With the R command
sapply() we can easily apply a function many times. Here I simply want to highlight that
sapply() can be used within
sapply(): it can be nested.
First, a simple application: I have several countries in a dataset, and want to generate a table for each of them.
sapply(c("AT", "DE", "CH"), function(x) round(prop.table(table(object[country == x]))*100, 1))
Step by step: the
table() function counts how many cases there are in each category of the variable
object. The subscript
[country == x] means that R replaces the x with one of the items provided in each round: “AT”, then “DE”, and finally “CH”. The
prop.table() function turns the counts into proportions. Here I also multiply these by 100 to get percentages, and round them off to just one digit. The
function(x) part tells R that we define our own function, and that
x is the variable to use. The first argument is the countries I want to use. I end up with a table, with the countries across and with the categories of by variable
With just three countries, using
sapply() can be rather trivial, but how about running the code on all countries in the dataset? We can use
sapply() rather than
for() loops has two important advantages. First, it is often faster. Second, we usually end up with (much) more compact code, reducing the risk of mistakes when copying and pasting code.

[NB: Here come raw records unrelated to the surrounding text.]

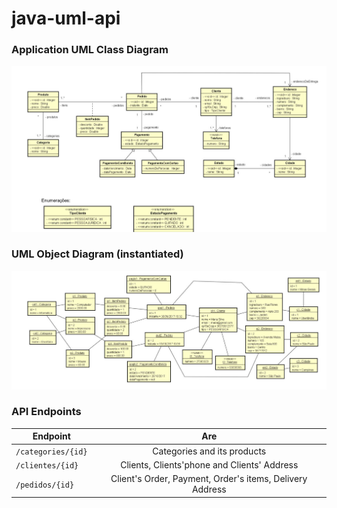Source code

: # java-uml-api

### Application UML Class Diagram
![UML Class Diagram](./docs/images/uml-class-diagram.png)

### UML Object Diagram (instantiated)
![UML Object Diagram](./docs/images/uml-object-diagram.png)

### API Endpoints
|      Endpoint      |              Are             |
|--------------------|:--------------------------------------------:|
| `/categories/{id}` |               Categories and its products                |
| `/clientes/{id}`   |        Clients, Clients'phone and Clients' Address       |
| `/pedidos/{id}`    | Client's Order, Payment, Order's items, Delivery Address |
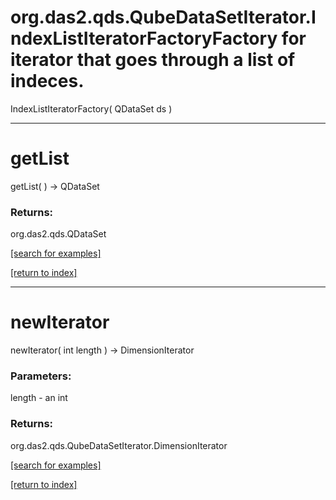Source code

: # org.das2.qds.QubeDataSetIterator.IndexListIteratorFactoryFactory for iterator that goes through a list of indeces.
IndexListIteratorFactory( QDataSet ds )


***
<a name="getList"></a>
# getList
getList(  ) &rarr; QDataSet



### Returns:
org.das2.qds.QDataSet


<a href="https://github.com/autoplot/dev/search?q=getList&unscoped_q=getList">[search for examples]</a>

<a href="https://github.com/autoplot/documentation/blob/master/javadoc/index-all.md">[return to index]</a>

***
<a name="newIterator"></a>
# newIterator
newIterator( int length ) &rarr; DimensionIterator



### Parameters:
length - an int

### Returns:
org.das2.qds.QubeDataSetIterator.DimensionIterator


<a href="https://github.com/autoplot/dev/search?q=newIterator&unscoped_q=newIterator">[search for examples]</a>

<a href="https://github.com/autoplot/documentation/blob/master/javadoc/index-all.md">[return to index]</a>

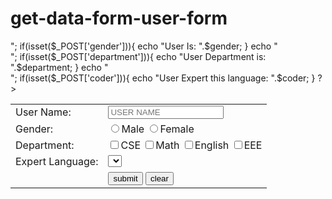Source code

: # get-data-form-user-form

<!DOCTYPE html>
<html lang="en">
<head>
    <meta charset="UTF-8">
    <meta http-equiv="X-UA-Compatible" content="IE=edge">
    <meta name="viewport" content="width=device-width, initial-scale=1.0">
    <title>Document</title>
</head>
<body>

<?php

if(isset($_POST['submit'])){
        $name=$_POST['name'];
        $gender=$_POST['gender'];
        $department=$_POST['department'];
        $coder=$_POST['coder'];
}
if(empty($_POST['submit'])){
    $field = "please fullfill this user form";
    
}
if(empty($_POST['name'])){
    $field = "please fullfill this user form";
    
}
if(empty($_POST['gender'])){
    $field = "please fullfill this user form";
    
}
if(empty($_POST['department'])){
    $field = "please fullfill this user form";
    
}
if(empty($_POST['coder'])){
    $field = "please fullfill this user form";
    
}
if(isset($_POST['name'])){
    echo "User Name Is: ".$name;
}
echo "<br/>";
if(isset($_POST['gender'])){
    echo "User Is: ".$gender;
}
echo "<br/>";
if(isset($_POST['department'])){
    echo "User Department is: ".$department;
}
echo "<br/>";
if(isset($_POST['coder'])){
    echo "User Expert this language: ".$coder;
}






?>

    


<form action="" method="post">
<table>

<tr>
<td>User Name:</td>
<td>
<input type="text" name="name"  placeholder="USER NAME"/>
</td>
</tr>

<tr>
<td>Gender:</td>
<td>
        <input type="radio" name="gender"  value="Male">Male
        <input type="radio" name="gender"  value="Female">Female
</td>
</tr>

<tr>
<td>Department:</td>
<td>
        <input type="checkbox" name="department"  value="CSE">CSE
        <input type="checkbox" name="department"  value="Math">Math
        <input type="checkbox" name="department"  value="English">English
        <input type="checkbox" name="department"  value="EEE">EEE

</td>
</tr>

<tr>
<td>Expert Language:</td>
<td>
       <select name="coder" require="1">

            <option value=" ">Select One</option>
            <option value="PHP">PHP</option>
            <option value="JAVA">JAVA</option>
            <option value="C#">C#</option>
            <option value="C++">C++</option>

     </select>

</td>
</tr>
<tr>
<td></td>
<td>
<input type="submit" name="submit" value="submit">
<input type="reset" name="reset" value="clear">

</td>
</tr>

</table>
</form>
</body>
</html>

Let’s assume our dataset includes variation over time as well as across countries. We can simply nest two
sapply() commands. Here we have code to calculate the median salience by country and year.
cy <- c("AT", "DE", "CH")
yr <- 2000:2010
country.salience <- sapply(cy, function(x) sapply(yr, function(y) median(salience[country == x & year == y], na.rm=TRUE)))
rownames(country.salience) <- yr
colnames(country.salience) <- cy
At the top I define the countries of interest, and the years I want to examine. At the code, we take the median of the variable
salience for country x and year y. The first
sapply() runs this on the countries chosen, the second
sapply() runs this on the years chosen. The last two lines simply name the rows and columns to give an readily accessible table.
What if we now want the interpolated median instead of the median? We simply replace that part of the code. In contrast to copy & paste code, we make the change once, not for all the country/year combinations.